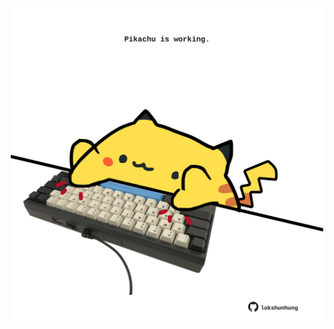 <!-- built at 23/02/2024, 22:00:40 UTC -->
<p align="center">
  <img width="500" height="500" src="./ReadmeImage.svg">
</p>
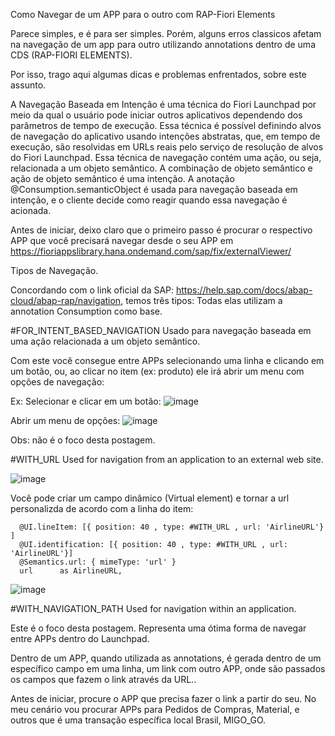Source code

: Como Navegar de um APP para o outro com RAP-Fiori Elements

Parece simples, e é para ser simples. Porém, alguns erros classicos afetam na navegação de um app para outro utilizando annotations dentro de uma CDS (RAP-FIORI ELEMENTS).

Por isso, trago aqui algumas dicas e problemas enfrentados, sobre este assunto.

A Navegação Baseada em Intenção é uma técnica do Fiori Launchpad por meio da qual o usuário pode iniciar outros aplicativos dependendo dos parâmetros de tempo de execução. Essa técnica é possível definindo alvos de navegação do aplicativo usando intenções abstratas, que, em tempo de execução, são resolvidas em URLs reais pelo serviço de resolução de alvos do Fiori Launchpad. Essa técnica de navegação contém uma ação, ou seja, relacionada a um objeto semântico. A combinação de objeto semântico e ação de objeto semântico é uma intenção. A anotação @Consumption.semanticObject é usada para navegação baseada em intenção, e o cliente decide como reagir quando essa navegação é acionada.

Antes de iniciar, deixo claro que o primeiro passo é procurar o respectivo APP que você precisará navegar desde o seu APP em https://fioriappslibrary.hana.ondemand.com/sap/fix/externalViewer/

Tipos de Navegação.

Concordando com o link oficial da SAP: https://help.sap.com/docs/abap-cloud/abap-rap/navigation, temos três tipos:
Todas elas utilizam a annotation Consumption como base.

#FOR_INTENT_BASED_NAVIGATION
Usado para navegação baseada em uma ação relacionada a um objeto semântico.

Com este você consegue entre APPs selecionando uma linha e clicando em um botão, ou, ao clicar no item (ex: produto) ele irá abrir um menu com opções de navegação:

Ex: Selecionar e clicar em um botão:
![image](https://github.com/user-attachments/assets/85de21b4-28ce-4966-9a40-a24a6d35204c)

Abrir um menu de opções:
![image](https://github.com/user-attachments/assets/2944b569-54e6-41db-b94d-15a7f66ab0af)

Obs: não é o foco desta postagem.

#WITH_URL
Used for navigation from an application to an external web site.

![image](https://github.com/user-attachments/assets/63d29e07-ce4d-45b2-846f-a2d232e37d18)

Você pode criar um campo dinâmico (Virtual element) e tornar a url personalizda de acordo com a linha do item:

      @UI.lineItem: [{ position: 40 , type: #WITH_URL , url: 'AirlineURL'} ]
      @UI.identification: [{ position: 40 , type: #WITH_URL , url: 'AirlineURL'}]
      @Semantics.url: { mimeType: 'url' }
      url      as AirlineURL,

![image](https://github.com/user-attachments/assets/c0b08d4c-3462-4a42-bab0-dc9034ef26e9)

#WITH_NAVIGATION_PATH
Used for navigation within an application.

Este é o foco desta postagem. Representa uma ótima forma de navegar entre APPs dentro do Launchpad.

Dentro de um APP, quando utilizada as annotations, é gerada dentro de um específico campo em uma linha, um link com outro APP, onde são passados os campos que fazem o link através da URL..

Antes de iniciar, procure o APP que precisa fazer o link a partir do seu. No meu cenário vou procurar APPs para Pedidos de Compras, Material, e outros que é uma transação específica local Brasil, MIGO_GO.

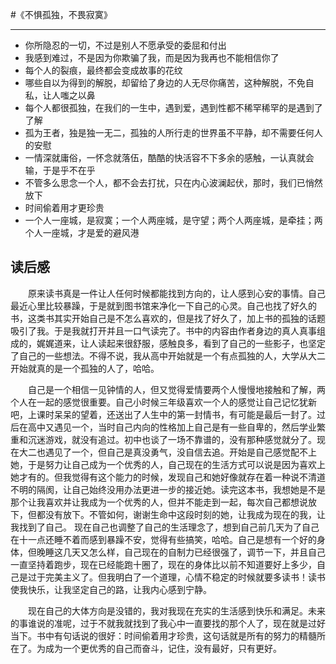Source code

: #《不惧孤独，不畏寂寞》
****

- 你所隐忍的一切，不过是别人不愿承受的委屈和付出
- 我感到难过，不是因为你欺骗了我，而是因为我再也不能相信你了
- 每个人的裂痕，最终都会变成故事的花纹
- 哪些自以为得到的解脱，却留给了身边的人无尽你痛苦，这种解脱，不免自私，让人嗤之以鼻
- 每个人都很孤独，在我们的一生中，遇到爱，遇到性都不稀罕稀罕的是遇到了了解
- 孤为王者，独是独一无二，孤独的人所行走的世界虽不平静，却不需要任何人的安慰
- 一情深就庸俗，一怀念就落伍，酷酷的快活容不下多余的感触，一认真就会输，于是乎不在乎
- 不管多么思念一个人，都不会去打扰，只在内心波澜起伏，那时，我们已悄然放下
- 时间偷着用才更珍贵
- 一个人一座城，是寂寞；一个人两座城，是守望；两个人两座城，是牵挂；两个人一座城，才是爱的避风港

## 读后感
&ensp;&ensp;&ensp;&ensp;原来读书真是一件让人任何时候都能找到方向的，让人感到心安的事情。自己最近心里比较暴躁，于是就到图书馆来净化一下自己的心灵。自己也找了好久的书，这类书其实开始自己是不怎么喜欢的，但是找了好久了，加上书的孤独的话题吸引了我。于是我就打开并且一口气读完了。书中的内容由作者身边的真人真事组成的，娓娓道来，让人读起来很舒服，感触良多，看到了自己的一些影子，也坚定了自己的一些想法。不得不说，我从高中开始就是一个有点孤独的人，大学从大二开始就真的是一个孤独的人了，哈哈。

&ensp;&ensp;&ensp;&ensp;自己是一个相信一见钟情的人，但又觉得爱情要两个人慢慢地接触和了解，两个人在一起的感觉很重要。自己小时候三年级喜欢一个人的感觉让自己记忆犹新吧，上课时呆呆的望着，还送出了人生中的第一封情书，有可能是最后一封了。过后在高中又遇见一个，当时自己内向的性格加上自己是有一些自卑的，然后学业繁重和沉迷游戏，就没有追过。初中也谈了一场不靠谱的，没有那种感觉就分了。现在大二也遇见了一个，但自己是真没勇气，没自信去追。开始是自己感觉配不上她，于是努力让自己成为一个优秀的人，自己现在的生活方式可以说是因为喜欢上她才有的。但我觉得有这个能力的时候，发现自己和她好像就存在着一种说不清道不明的隔阂，让自己始终没用办法更进一步的接近她。读完这本书，我想她是不是那个让我喜欢并让我成为一个优秀的人，但并不能走到一起，每次自己都想说放下，但都没有放下。不管如何，谢谢生命中这段时刻的她，让我成为现在的我，让我找到了自己。
现在自己也调整了自己的生活理念了，想到自己前几天为了自己在十一点还睡不着而感到暴躁不安，觉得有些搞笑，哈哈。自己是想有一个好的身体，但晚睡这几天又怎么样，自己现在的自制力已经很强了，调节一下，并且自己一直坚持着跑步，现在已经能跑十圈了，现在的身体比以前不知道要好上多少，自己是过于完美主义了。但我明白了一个道理，心情不稳定的时候就要多读书！读书使我快乐，让我坚定自己的路，让我内心感到宁静。

&ensp;&ensp;&ensp;&ensp;现在自己的大体方向是没错的，我对我现在充实的生活感到快乐和满足。未来的事谁说的准呢，过于不就我就找到了我心中一直要找的那个人了，现在就是过好当下。书中有句话说的很好：时间偷着用才珍贵，这句话就是所有的努力的精髓所在了。为成为一个更优秀的自己而奋斗，记住，没有最好，只有更好。
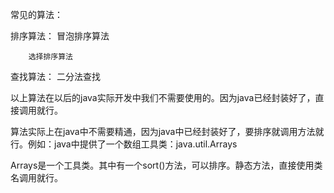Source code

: 常见的算法：

排序算法：
		冒泡排序算法
    
		选择排序算法

查找算法：
		二分法查找
    
以上算法在以后的java实际开发中我们不需要使用的。因为java已经封装好了，直接调用就行。
	
算法实际上在java中不需要精通，因为java中已经封装好了，要排序就调用方法就行。例如：java中提供了一个数组工具类：java.util.Arrays

Arrays是一个工具类。其中有一个sort()方法，可以排序。静态方法，直接使用类名调用就行。
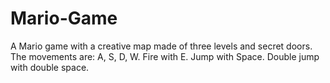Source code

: # Mario-Game
A Mario game with a creative map made of three levels and secret doors.
The movements are: A, S, D, W. Fire with E. Jump with Space. Double jump with double space.

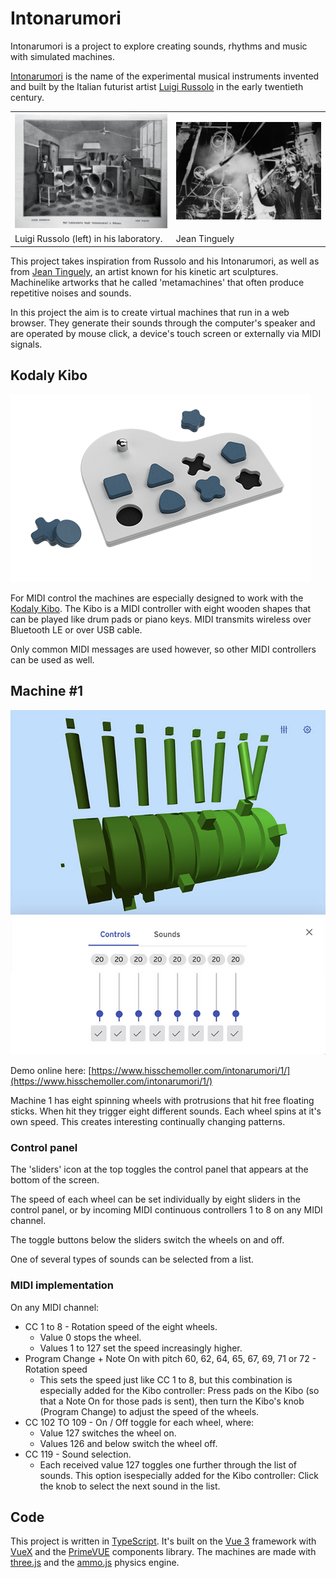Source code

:# Intonarumori

Intonarumori is a project to explore creating sounds, rhythms and music with simulated machines.

[Intonarumori](https://en.wikipedia.org/wiki/Intonarumori) is the name of the experimental musical instruments invented and built by the Italian futurist artist [Luigi Russolo](https://en.wikipedia.org/wiki/Luigi_Russolo) in the early twentieth century.

<table>
  <tr>
  <td>
    <img src="assets/img/art_2130_1_intonarumori.jpg" alt="Russolo's laboratory" title="Russolo's laboratory" />
  </td>
  <td>
    <img src="assets/img/jean-tinguely.jpg" alt="Jean Tinguely" title="Jean Tinguely" />
  </td>
  </tr>
  <tr>
  <td>
    Luigi Russolo (left) in his laboratory.
  </td>
  <td>
    Jean Tinguely
  </td>
  </tr>
</table>

This project takes inspiration from Russolo and his Intonarumori, as well as from [Jean Tinguely](https://en.wikipedia.org/wiki/Jean_Tinguely), an artist known for his kinetic art sculptures. Machinelike artworks that he called 'metamachines' that often produce repetitive noises and sounds.

In this project the aim is to create virtual machines that run in a web browser. They generate their sounds through the computer's speaker and are operated by mouse click, a device's touch screen or externally via MIDI signals.

## Kodaly Kibo

![Kodaly Kibo](assets/img/kibo-bb-prospettiva.png 'Kodaly Kibo')

For MIDI control the machines are especially designed to work with the [Kodaly Kibo](https://www.kodaly.app/). The Kibo is a MIDI controller with eight wooden shapes that can be played like drum pads or piano keys. MIDI transmits wireless over Bluetooth LE or over USB cable.

Only common MIDI messages are used however, so other MIDI controllers can be used as well.

## Machine #1

<div style="max-width:648px;">
  <img src="assets/img/machine1_1.jpg" alt="Machine 1" title="Machine 1" />
</div>

Demo online here: [https://www.hisschemoller.com/intonarumori/1/](https://www.hisschemoller.com/intonarumori/1/)

Machine 1 has eight spinning wheels with protrusions that hit free floating sticks. When hit they trigger eight different sounds. Each wheel spins at it's own speed. This creates interesting continually changing patterns.

### Control panel

The 'sliders' icon at the top toggles the control panel that appears at the bottom of the screen.

The speed of each wheel can be set individually by eight sliders in the control panel, or by incoming MIDI continuous controllers 1 to 8 on any MIDI channel.

The toggle buttons below the sliders switch the wheels on and off.

One of several types of sounds can be selected from a list.

### MIDI implementation

On any MIDI channel:

- CC 1 to 8 - Rotation speed of the eight wheels.
  - Value 0 stops the wheel.
  - Values 1 to 127 set the speed increasingly higher.
- Program Change + Note On with pitch 60, 62, 64, 65, 67, 69, 71 or 72 - Rotation speed
  - This sets the speed just like CC 1 to 8, but this combination is especially added for the Kibo controller: Press pads on the Kibo (so that a Note On for those pads is sent), then turn the Kibo's knob (Program Change) to adjust the speed of the wheels.
- CC 102 TO 109 - On / Off toggle for each wheel, where:
  - Value 127 switches the wheel on.
  - Values 126 and below switch the wheel off.
- CC 119 - Sound selection.
  - Each received value 127 toggles one further through the list of sounds. This option isespecially added for the Kibo controller: Click the knob to select the next sound in the list.

## Code

This project is written in [TypeScript](https://www.typescriptlang.org/). It's built on the [Vue 3](https://v3.vuejs.org/) framework with [VueX](https://vuex.vuejs.org/) and the [PrimeVUE](https://www.primefaces.org/primevue/) components library. The machines are made with [three.js](https://threejs.org/) and the [ammo.js](https://github.com/kripken/ammo.js/) physics engine.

+ + +

**TRY IT**
Starting with the first line of the data above, write out each line exactly up to and including the line that holds "Por isso, trago". Pictures stay out.

**EXERCISE SOLUTION**
 <!-- built at 23/02/2024, 22:00:40 UTC -->
<p align="center">
  <img width="500" height="500" src="./ReadmeImage.svg">
</p>
Source code

: Como Navegar de um APP para o outro com RAP-Fiori Elements

Parece simples, e é para ser simples. Porém, alguns erros classicos afetam na navegação de um app para outro utilizando annotations dentro de uma CDS (RAP-FIORI ELEMENTS).

Por isso, trago aqui algumas dicas e problemas enfrentados, sobre este assunto.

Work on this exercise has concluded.